Nous avons également constaté que les crêtes situées à l'ouest du terril possèdent des lignes de crête beaucoup plus larges que les autres.

 

Figure 6.4. Profil transversal d'une succession de crêtes et de ravines au nord du terril de Bernalmont

 

Photo 6.4. Succession de ravines et de crêtes à l'est du terril de Bernalmont (et cône d'éboulis au pied de la ravine)

6.3.1.3. Profil longitudinal

Les profils longitudinaux des crêtes et des ravines sont relativement parallèles, bien que les ravines adoptent un profil légèrement concave et les crêtes légèrement convexes. La différence essentielle se marque au pied du terril. En effet, alors que les crêtes présentent une rupture de pente nette, liée aux techniques de déversement (en forme d'éperon tronqué), les ravines terminent leur course en adoptant une pente sensiblement plus faible, rectiligne ou très faiblement concave. Ce phénomène résulte de l'approvisionnement en matériaux des versants ; les éléments de désagrégation dégringolent vers le fond de la ravine et finissent par s'accumuler au pied, sous la forme d'un cône d'éboulis . Il ne s'agit pas de cône de déjection puisque lors de fortes pluies, nous n'avons décelé aucun ruissellement dans les ravines de déversement. En effet, cela résulte de la grande perméabilité du sol, qui est à mettre directement en relation avec la grossièreté des éléments, qui ont été déversés sans être tassés (voir granulométrie plus haut). De plus, la taille des éléments (qui peuvent atteindre une longueur de 50 cm ) exclut l'hypothèse d'un transport quelconque par ruissellement.

La légère concavité du cône d'éboulis provient du fait que les plus gros éléments " roulent " plus loin.

Ils sont en général de gabarits assez modestes et présentent une épaisseur d'accumulation toujours inférieure au mètre et une dimension limitée à l'intérieur de la ravine dont ils débordent rarement.

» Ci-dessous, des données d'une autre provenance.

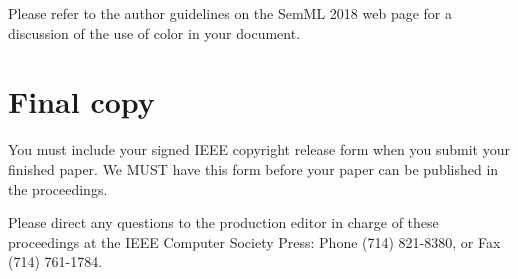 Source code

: \documentclass[10pt,twocolumn,letterpaper]{article}
\begin{document}
Please refer to the author guidelines on the SemML 2018 web page for a discussion
of the use of color in your document.

\section{Final copy}

You must include your signed IEEE copyright release form when you submit
your finished paper. We MUST have this form before your paper can be
published in the proceedings.

Please direct any questions to the production editor in charge of these
proceedings at the IEEE Computer Society Press: Phone (714) 821-8380, or
Fax (714) 761-1784.

{\small


}
\end{document}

Ils dépendent fortement des pentes entourant la ravine mais aussi de sa largeur, de sa longueur et de sa profondeur (différence moyenne d'altitude entre la ravine et les deux crêtes voisines). Ce phénomène est quasiment présent au pied de toutes les ravines. De ce fait, nous avons décidé de ne reprendre que le cône d'éboulis le plus marquant sur la figure 6.3, c'est à dire au pied de la ravine la plus large, la plus profonde, aux versants pentus et longs, mais pas la plus longue (voir figure 6.3).

 

Figure 6.5. Profil longitudinal d'une crête et d'un ravine situées au nord du terril de Bernalmont

D'autre part, la forme en " éperon tronqué " des crêtes n'est pas seulement visible au pied de celles-ci. Nous pouvons également retrouver ces formes à d'autres endroits :

•  le long d'un chemin d'une largeur d'environ deux mètres qui " recoupe " les crêtes en éperon tronqué (voir carte 3.1), sur le profil longitudinal ci-dessus le chemin n'est pas visible mais on peut le deviner à l'altitude d'environ 138 m , la rupture de pente en amont correspond à " l'éperon tronqué " ;

•  à différentes altitudes de la crête et très localisé sans causes apparentes, à environ 190 m sur le profil ci-dessus.

Photo 6.5. Vue de face du glissement survenu sur la crête de la figure 6.5 à environ 190 m d'altitude : forme en " éperon tronqué "

Si les premières résultent d'un recoupement anthropique, la cause des deuxièmes n'est pas connu à priori ; elles ne sont pas alignées, comme c'est le cas le long du chemin ou au pied du terril, mais réparties ici et là, à différents endroits des crêtes (voir figure 6.3). Ce fait traduit que ces formes résultent d'un mouvement bien individualisé et bien localisé, et non d'un mouvement global de masse. Il s'agit de petits glissements de terrain très localisés, en raison de la rupture de pente nette laissée, de la faible ampleur du phénomène, et qui n'affectent que les terrains superficiels. Nous parlerons de " glissement en bloc " (Sharpe, 1938) puisque un glissement de terrain divise une crête en plusieurs parties, c'est à dire en blocs : le mouvement consiste en une simple translation. Ce type de glissement montre que les matériaux mis en mouvement ne se sont pas comportés en masse visqueuse.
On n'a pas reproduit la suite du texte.